EXERCISE AIM: Beneath this line is the data. Output exactly the lines from the line with "sabiendo que la" to the line with "el caso de la hemoglobina. De", both ends included, and nothing more.

DATA SUPPLIED:
####
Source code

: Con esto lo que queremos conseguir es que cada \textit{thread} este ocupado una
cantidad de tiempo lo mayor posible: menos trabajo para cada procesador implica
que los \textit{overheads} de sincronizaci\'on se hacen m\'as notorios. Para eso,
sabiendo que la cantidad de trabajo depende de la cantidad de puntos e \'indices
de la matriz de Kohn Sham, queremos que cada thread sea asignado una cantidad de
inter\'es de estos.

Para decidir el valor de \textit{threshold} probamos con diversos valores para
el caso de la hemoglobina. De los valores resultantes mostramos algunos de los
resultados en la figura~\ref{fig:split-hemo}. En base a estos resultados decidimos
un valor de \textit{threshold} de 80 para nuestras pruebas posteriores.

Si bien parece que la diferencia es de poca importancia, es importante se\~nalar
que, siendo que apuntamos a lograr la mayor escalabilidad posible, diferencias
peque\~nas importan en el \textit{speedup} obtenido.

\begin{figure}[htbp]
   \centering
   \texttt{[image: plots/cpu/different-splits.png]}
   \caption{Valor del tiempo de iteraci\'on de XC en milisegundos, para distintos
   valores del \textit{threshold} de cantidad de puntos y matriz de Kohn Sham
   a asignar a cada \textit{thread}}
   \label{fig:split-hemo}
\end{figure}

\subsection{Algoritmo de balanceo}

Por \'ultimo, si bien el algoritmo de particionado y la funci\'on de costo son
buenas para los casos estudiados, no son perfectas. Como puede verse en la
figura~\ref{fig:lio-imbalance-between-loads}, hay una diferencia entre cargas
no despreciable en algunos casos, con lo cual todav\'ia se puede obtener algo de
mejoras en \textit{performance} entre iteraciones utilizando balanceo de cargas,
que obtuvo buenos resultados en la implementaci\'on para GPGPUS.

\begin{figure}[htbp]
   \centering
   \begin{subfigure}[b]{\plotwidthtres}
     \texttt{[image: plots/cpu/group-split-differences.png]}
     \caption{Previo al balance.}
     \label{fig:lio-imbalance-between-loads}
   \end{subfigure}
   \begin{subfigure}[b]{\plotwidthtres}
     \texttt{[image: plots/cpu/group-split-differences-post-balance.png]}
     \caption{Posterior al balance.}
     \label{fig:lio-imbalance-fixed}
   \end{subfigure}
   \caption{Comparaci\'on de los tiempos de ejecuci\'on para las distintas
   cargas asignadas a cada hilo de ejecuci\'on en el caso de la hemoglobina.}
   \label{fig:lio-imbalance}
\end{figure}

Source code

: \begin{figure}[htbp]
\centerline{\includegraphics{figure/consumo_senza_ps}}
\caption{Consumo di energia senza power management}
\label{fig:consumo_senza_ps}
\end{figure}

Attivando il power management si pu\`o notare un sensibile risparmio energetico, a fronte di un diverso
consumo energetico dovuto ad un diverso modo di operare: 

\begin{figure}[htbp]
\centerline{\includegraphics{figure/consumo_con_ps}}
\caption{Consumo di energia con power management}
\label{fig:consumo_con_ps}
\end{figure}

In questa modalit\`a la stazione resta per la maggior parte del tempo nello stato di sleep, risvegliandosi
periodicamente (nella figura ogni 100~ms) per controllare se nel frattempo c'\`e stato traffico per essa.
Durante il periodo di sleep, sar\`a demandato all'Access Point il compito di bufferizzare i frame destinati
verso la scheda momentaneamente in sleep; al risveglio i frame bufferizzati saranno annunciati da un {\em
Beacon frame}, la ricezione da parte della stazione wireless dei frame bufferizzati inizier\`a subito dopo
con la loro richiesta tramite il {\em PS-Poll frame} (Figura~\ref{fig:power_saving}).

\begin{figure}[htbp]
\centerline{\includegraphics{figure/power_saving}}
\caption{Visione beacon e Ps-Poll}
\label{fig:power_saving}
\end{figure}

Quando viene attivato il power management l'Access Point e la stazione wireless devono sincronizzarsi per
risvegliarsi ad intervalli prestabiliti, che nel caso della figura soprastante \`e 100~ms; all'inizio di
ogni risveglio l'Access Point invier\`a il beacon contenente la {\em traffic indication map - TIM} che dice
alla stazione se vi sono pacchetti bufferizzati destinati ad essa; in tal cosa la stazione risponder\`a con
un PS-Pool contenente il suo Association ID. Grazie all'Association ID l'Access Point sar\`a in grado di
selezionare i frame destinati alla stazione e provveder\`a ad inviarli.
####
EXERCISE SOLUTION:
sabiendo que la cantidad de trabajo depende de la cantidad de puntos e \'indices
de la matriz de Kohn Sham, queremos que cada thread sea asignado una cantidad de
inter\'es de estos.

Para decidir el valor de \textit{threshold} probamos con diversos valores para
el caso de la hemoglobina. De los valores resultantes mostramos algunos de los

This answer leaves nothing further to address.